I know Dad was always super-invested with the business and I think you thought he would never leave it and—’
‘He will never leave it, Saffron. But that and this stuff you’re saying about our relationship isn’t your stuff to worry about.’
‘I think he will leave it. Once he has something else to focus on. You know, he always needs a project.’
‘Good for him but it really doesn’t have anything to do with me now.’
‘But it could do. If you worked things out. I mean, you still get on, you could talk about it at least, no?’
Faye took a deep breath, seeing the absolute sincerity as well as the unmitigated sadness in her daughter’s eyes.
Perhaps protecting Saffron wasn’t right any more.
She was an adult.
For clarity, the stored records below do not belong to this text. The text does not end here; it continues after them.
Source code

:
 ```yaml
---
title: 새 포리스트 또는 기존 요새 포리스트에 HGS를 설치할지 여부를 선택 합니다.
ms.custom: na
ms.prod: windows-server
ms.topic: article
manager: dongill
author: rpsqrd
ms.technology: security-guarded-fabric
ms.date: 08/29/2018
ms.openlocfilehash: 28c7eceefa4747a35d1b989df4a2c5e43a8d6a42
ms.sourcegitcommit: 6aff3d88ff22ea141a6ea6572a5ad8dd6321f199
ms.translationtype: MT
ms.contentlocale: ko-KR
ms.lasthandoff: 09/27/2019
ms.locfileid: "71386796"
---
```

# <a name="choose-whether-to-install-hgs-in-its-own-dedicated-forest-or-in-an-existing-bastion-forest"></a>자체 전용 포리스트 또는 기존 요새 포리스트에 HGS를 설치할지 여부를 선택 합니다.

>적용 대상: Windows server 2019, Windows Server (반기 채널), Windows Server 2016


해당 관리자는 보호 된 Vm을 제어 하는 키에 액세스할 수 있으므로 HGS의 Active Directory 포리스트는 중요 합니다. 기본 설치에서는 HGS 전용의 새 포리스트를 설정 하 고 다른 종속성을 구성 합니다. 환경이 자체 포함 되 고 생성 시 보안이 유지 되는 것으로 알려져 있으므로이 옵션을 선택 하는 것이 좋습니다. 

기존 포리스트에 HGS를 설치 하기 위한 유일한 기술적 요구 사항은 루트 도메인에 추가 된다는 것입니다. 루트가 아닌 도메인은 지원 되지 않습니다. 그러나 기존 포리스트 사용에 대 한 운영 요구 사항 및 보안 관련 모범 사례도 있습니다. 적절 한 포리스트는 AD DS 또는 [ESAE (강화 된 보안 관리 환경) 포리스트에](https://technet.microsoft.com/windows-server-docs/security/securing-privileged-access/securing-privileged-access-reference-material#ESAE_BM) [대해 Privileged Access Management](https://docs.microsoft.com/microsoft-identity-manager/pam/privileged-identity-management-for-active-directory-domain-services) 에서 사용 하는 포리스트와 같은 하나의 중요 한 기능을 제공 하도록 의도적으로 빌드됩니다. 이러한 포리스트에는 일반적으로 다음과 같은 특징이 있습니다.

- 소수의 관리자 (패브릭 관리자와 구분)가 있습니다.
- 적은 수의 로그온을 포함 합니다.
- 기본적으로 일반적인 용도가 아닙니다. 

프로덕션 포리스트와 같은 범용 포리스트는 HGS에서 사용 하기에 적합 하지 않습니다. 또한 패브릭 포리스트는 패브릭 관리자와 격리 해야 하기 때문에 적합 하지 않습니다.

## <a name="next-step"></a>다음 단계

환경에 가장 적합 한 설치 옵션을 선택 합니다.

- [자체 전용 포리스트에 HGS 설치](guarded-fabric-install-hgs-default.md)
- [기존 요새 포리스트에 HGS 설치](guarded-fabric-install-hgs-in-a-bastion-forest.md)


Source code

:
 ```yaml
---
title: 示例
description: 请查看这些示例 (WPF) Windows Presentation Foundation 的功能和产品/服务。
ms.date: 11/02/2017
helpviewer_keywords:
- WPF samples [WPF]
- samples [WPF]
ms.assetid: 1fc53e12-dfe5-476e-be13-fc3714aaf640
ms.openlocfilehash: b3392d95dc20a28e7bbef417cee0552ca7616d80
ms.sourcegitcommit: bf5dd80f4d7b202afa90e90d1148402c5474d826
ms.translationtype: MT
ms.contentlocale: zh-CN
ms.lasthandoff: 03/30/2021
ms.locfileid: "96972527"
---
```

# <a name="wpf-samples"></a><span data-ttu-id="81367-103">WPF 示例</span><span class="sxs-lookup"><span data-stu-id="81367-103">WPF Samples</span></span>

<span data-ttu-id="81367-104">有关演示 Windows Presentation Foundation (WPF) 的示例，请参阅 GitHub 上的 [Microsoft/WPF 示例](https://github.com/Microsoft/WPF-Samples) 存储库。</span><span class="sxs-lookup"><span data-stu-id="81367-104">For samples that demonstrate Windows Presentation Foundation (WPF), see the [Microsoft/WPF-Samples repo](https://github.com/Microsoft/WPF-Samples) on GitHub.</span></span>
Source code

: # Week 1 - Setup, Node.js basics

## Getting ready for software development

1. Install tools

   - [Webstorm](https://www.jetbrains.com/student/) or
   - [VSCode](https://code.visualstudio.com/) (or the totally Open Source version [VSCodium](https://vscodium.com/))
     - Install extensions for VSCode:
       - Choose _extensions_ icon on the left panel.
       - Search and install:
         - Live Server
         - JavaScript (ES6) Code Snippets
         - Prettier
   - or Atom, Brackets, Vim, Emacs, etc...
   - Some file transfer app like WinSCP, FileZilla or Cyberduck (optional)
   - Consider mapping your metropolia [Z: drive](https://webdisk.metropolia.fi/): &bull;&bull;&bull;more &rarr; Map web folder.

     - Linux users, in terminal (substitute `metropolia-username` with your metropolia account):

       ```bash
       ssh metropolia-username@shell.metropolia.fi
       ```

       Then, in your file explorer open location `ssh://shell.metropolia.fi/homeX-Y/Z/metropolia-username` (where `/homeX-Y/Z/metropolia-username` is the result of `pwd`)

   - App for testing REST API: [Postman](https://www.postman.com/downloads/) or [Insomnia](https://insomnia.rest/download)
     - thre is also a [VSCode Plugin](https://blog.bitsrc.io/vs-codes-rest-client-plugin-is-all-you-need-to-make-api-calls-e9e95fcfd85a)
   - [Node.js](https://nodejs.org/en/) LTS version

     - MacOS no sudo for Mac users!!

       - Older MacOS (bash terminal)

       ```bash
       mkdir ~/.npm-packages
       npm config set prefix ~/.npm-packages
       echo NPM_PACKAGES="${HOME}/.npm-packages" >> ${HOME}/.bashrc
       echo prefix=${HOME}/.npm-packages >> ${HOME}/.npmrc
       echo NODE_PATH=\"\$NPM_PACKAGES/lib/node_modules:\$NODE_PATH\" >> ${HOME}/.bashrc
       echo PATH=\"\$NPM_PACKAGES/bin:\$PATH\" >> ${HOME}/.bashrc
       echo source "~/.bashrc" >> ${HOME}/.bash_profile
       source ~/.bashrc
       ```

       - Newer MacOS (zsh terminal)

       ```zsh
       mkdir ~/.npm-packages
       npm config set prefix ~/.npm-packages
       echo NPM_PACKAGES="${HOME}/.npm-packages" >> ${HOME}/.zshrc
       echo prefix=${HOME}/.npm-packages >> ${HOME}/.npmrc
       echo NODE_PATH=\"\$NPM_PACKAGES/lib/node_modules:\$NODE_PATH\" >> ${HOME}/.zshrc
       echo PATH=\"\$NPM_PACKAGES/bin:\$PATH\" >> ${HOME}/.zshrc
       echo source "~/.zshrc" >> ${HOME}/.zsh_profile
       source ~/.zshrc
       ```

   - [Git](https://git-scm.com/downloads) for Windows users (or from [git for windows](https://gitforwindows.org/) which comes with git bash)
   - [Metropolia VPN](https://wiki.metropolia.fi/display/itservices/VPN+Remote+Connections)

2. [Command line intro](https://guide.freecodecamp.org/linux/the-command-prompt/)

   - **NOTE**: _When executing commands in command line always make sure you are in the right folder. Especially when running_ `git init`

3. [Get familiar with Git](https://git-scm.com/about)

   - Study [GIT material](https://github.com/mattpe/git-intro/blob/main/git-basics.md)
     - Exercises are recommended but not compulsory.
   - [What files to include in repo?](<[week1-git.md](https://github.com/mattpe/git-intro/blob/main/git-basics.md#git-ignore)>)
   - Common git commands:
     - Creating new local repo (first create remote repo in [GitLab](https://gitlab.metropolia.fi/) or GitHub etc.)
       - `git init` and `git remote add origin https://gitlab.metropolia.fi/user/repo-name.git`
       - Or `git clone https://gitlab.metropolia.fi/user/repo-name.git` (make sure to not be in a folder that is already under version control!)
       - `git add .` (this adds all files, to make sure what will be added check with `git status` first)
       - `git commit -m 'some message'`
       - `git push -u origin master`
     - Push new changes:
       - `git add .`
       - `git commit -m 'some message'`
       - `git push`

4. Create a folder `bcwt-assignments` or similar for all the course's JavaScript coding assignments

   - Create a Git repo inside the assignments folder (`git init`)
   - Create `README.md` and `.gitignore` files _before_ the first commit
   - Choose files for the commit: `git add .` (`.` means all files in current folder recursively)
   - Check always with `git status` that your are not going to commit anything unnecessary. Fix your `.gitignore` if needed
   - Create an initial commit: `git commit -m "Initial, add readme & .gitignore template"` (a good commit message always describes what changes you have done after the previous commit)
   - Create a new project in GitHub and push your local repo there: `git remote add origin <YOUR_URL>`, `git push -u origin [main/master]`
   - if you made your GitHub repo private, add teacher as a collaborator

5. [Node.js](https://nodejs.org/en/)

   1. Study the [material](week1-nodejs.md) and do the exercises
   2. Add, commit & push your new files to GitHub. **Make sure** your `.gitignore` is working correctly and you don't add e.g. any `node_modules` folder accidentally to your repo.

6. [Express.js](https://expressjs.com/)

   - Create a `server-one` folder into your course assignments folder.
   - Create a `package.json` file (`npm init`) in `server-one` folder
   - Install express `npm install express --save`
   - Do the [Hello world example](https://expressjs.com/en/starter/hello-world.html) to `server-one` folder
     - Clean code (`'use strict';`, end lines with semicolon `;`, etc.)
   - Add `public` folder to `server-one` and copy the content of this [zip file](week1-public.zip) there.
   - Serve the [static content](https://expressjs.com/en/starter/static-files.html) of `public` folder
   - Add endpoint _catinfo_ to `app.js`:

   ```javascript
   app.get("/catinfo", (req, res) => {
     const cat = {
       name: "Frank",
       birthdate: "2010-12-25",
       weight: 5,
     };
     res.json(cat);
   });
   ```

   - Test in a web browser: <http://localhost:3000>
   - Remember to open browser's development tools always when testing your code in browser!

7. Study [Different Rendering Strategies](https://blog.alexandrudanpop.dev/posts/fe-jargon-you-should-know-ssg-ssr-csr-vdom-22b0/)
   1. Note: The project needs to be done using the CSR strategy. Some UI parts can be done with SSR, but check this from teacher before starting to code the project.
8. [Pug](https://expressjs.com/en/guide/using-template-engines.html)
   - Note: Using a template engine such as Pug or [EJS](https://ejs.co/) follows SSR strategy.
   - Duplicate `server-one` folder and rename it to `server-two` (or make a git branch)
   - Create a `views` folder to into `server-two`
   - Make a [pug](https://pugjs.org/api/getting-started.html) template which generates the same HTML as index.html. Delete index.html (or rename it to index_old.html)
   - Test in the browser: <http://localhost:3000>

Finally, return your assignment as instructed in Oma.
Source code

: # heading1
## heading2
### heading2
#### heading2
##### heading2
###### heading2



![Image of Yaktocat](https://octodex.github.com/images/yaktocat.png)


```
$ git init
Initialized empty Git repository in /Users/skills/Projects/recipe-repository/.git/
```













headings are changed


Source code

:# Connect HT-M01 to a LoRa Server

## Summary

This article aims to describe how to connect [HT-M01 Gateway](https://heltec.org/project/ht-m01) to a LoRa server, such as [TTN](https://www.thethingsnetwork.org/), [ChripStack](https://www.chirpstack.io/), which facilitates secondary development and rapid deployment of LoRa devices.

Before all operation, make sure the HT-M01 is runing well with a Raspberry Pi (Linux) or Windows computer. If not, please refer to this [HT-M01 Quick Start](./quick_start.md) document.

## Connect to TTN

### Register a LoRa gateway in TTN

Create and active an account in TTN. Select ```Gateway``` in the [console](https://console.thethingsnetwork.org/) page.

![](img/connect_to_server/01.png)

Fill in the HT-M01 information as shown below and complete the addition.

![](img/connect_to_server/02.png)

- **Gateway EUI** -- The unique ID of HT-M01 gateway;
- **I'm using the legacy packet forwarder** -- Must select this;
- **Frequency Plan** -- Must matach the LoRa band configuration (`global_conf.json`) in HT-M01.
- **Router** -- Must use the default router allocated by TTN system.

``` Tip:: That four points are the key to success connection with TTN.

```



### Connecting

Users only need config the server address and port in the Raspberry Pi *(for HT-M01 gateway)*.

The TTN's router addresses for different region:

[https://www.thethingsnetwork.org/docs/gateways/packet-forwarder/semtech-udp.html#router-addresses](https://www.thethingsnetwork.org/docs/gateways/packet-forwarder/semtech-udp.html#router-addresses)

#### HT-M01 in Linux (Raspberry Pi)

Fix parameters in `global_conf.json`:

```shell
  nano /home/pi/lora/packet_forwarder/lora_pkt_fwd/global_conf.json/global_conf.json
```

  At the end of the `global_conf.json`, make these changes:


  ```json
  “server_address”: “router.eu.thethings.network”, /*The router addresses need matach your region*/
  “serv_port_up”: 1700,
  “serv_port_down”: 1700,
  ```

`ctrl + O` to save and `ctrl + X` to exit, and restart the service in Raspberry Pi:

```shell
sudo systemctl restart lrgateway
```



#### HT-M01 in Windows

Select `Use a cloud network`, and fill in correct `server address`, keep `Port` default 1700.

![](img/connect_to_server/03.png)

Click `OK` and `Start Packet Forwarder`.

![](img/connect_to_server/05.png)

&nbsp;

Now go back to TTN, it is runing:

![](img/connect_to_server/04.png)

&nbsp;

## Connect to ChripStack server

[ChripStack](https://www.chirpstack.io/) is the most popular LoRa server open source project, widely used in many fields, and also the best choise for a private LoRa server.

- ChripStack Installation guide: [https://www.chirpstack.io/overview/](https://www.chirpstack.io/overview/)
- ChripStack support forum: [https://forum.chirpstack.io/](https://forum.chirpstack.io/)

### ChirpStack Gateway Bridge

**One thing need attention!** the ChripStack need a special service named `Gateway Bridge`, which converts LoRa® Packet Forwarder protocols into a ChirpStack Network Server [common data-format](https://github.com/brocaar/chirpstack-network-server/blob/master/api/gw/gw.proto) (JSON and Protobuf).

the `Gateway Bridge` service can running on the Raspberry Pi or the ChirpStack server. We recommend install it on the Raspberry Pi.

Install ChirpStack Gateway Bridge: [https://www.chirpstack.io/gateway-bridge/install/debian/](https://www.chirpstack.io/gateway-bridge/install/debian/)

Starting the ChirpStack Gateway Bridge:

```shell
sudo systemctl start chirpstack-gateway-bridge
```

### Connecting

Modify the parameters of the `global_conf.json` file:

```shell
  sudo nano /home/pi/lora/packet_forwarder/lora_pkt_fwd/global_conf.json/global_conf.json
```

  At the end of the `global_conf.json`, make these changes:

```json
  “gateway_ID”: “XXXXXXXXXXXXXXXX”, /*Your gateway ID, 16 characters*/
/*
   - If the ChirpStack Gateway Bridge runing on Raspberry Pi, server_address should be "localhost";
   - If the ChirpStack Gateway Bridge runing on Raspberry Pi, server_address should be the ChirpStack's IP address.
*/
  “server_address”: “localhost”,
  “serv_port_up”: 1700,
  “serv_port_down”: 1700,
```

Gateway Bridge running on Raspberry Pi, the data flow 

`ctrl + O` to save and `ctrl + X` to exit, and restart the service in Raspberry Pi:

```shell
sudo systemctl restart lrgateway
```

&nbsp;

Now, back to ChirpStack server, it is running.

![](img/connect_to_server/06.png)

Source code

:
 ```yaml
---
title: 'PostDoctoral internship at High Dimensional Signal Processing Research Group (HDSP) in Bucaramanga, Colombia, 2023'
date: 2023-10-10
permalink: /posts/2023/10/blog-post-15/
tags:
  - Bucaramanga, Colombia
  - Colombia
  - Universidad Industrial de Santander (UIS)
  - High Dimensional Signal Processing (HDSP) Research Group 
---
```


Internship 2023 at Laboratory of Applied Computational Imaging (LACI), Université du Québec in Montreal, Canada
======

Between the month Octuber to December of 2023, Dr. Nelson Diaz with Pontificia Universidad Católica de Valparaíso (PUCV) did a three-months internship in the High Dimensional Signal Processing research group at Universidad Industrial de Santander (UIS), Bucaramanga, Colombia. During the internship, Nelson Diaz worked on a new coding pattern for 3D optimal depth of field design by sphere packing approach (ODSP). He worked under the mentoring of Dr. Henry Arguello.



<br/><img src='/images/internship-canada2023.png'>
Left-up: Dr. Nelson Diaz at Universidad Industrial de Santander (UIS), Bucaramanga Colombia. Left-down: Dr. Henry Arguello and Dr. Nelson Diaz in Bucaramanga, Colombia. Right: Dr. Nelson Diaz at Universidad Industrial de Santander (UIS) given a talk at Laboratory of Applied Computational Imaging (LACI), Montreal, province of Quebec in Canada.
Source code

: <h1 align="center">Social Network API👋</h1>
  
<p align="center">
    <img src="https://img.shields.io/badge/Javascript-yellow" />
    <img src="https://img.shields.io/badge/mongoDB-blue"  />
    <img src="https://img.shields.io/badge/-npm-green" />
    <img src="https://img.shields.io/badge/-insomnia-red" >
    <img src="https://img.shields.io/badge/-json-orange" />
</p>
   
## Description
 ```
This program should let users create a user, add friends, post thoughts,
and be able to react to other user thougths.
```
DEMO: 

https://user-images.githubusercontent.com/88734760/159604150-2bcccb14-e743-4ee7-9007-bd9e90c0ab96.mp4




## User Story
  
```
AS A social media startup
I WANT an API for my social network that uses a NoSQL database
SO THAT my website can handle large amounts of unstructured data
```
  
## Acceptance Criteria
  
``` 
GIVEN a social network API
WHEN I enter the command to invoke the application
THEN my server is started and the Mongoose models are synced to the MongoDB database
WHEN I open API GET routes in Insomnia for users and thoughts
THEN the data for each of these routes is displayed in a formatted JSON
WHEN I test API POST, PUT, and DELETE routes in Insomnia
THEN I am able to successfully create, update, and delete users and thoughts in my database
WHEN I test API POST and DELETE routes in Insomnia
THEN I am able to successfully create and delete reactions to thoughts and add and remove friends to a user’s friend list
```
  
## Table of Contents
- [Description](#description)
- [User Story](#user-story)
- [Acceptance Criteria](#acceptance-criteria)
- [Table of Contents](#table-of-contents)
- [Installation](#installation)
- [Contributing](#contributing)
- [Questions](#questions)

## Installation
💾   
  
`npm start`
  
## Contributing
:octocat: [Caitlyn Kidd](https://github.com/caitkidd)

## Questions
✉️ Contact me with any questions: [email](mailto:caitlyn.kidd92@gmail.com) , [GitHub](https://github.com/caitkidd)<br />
She wasn’t stupid; the opposite, in fact, but Faye also knew Saffron often liked to believe things if they were nicer than reality.
‘Saff,’ she said, putting a hand on her shoulder. ‘Dad and I didn’t get divorced just because we weren’t getting on.’ She pulled in her core, knowing her next words were going to hurt her all over again as well as damage her daughter.
‘Well, what happened then?’ Saffron asked, eyelashes blinking over doe-like eyes.
And then it struck her. She couldn’t do it. She couldn’t hurt Saffron more than she had already been damaged by the break-up.
‘I don’t know,’ Faye said quickly. ‘It was a lot of things all piled up and we weren’t making each other happy and that’s what a good relationship should be, right? Commitment to making each other happy every single day.’
‘But—’
‘Listen,’ Faye said. ‘I don’t want you to worry about anything while you’re here in Corfu, OK? It’s supposed to be fun and relaxing and you’ve made a new friend in Maddie. How long is she staying here for?’
‘Two weeks,’ Saffron answered.
‘Well, until she tastes your pesto pasta and then she might want to stay here forever.’
Saffron smiled, and that simple action warmed every part of Faye that wasn’t already sweltering with the heat of the night.
‘You go and enjoy your evening,’ Faye told her.